TASK TO COMPLETE: Where a line in the listing below contains the word "axios", copy that line.
··· DATA IN THIS EXERCISE
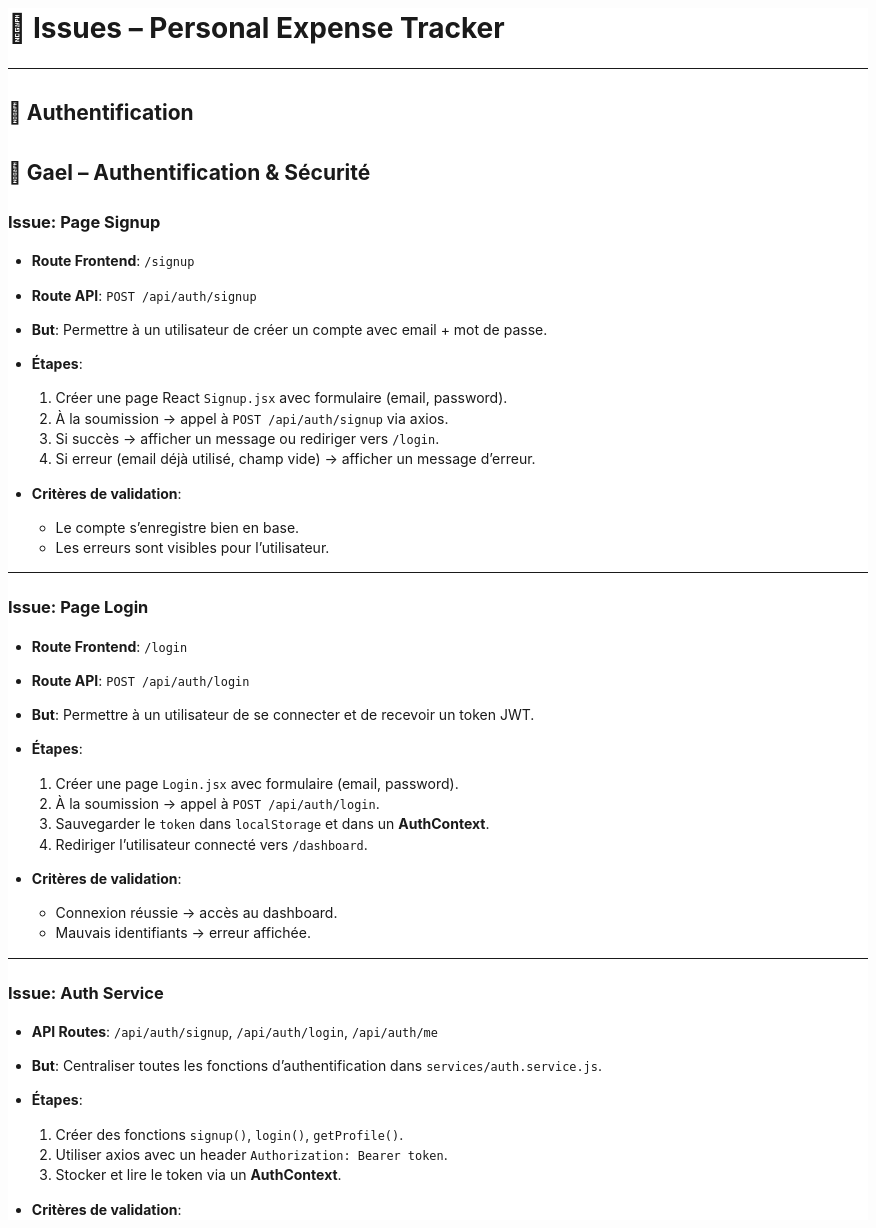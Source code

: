 

# 🚀 Issues – Personal Expense Tracker
---

## 🔐 Authentification
## 👤 **Gael – Authentification & Sécurité**
### **Issue: Page Signup**

* **Route Frontend**: `/signup`
* **Route API**: `POST /api/auth/signup`
* **But**: Permettre à un utilisateur de créer un compte avec email + mot de passe.
* **Étapes**:

  1. Créer une page React `Signup.jsx` avec formulaire (email, password).
  2. À la soumission → appel à `POST /api/auth/signup` via axios.
  3. Si succès → afficher un message ou rediriger vers `/login`.
  4. Si erreur (email déjà utilisé, champ vide) → afficher un message d’erreur.
* **Critères de validation**:

  * Le compte s’enregistre bien en base.
  * Les erreurs sont visibles pour l’utilisateur.

---

### **Issue: Page Login**

* **Route Frontend**: `/login`
* **Route API**: `POST /api/auth/login`
* **But**: Permettre à un utilisateur de se connecter et de recevoir un token JWT.
* **Étapes**:

  1. Créer une page `Login.jsx` avec formulaire (email, password).
  2. À la soumission → appel à `POST /api/auth/login`.
  3. Sauvegarder le `token` dans `localStorage` et dans un **AuthContext**.
  4. Rediriger l’utilisateur connecté vers `/dashboard`.
* **Critères de validation**:

  * Connexion réussie → accès au dashboard.
  * Mauvais identifiants → erreur affichée.

---

### **Issue: Auth Service**

* **API Routes**: `/api/auth/signup`, `/api/auth/login`, `/api/auth/me`
* **But**: Centraliser toutes les fonctions d’authentification dans `services/auth.service.js`.
* **Étapes**:

  1. Créer des fonctions `signup()`, `login()`, `getProfile()`.
  2. Utiliser axios avec un header `Authorization: Bearer token`.
  3. Stocker et lire le token via un **AuthContext**.
* **Critères de validation**:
······
SOLVED PROBLEM:
  2. À la soumission → appel à `POST /api/auth/signup` via axios.
  2. Utiliser axios avec un header `Authorization: Bearer token`.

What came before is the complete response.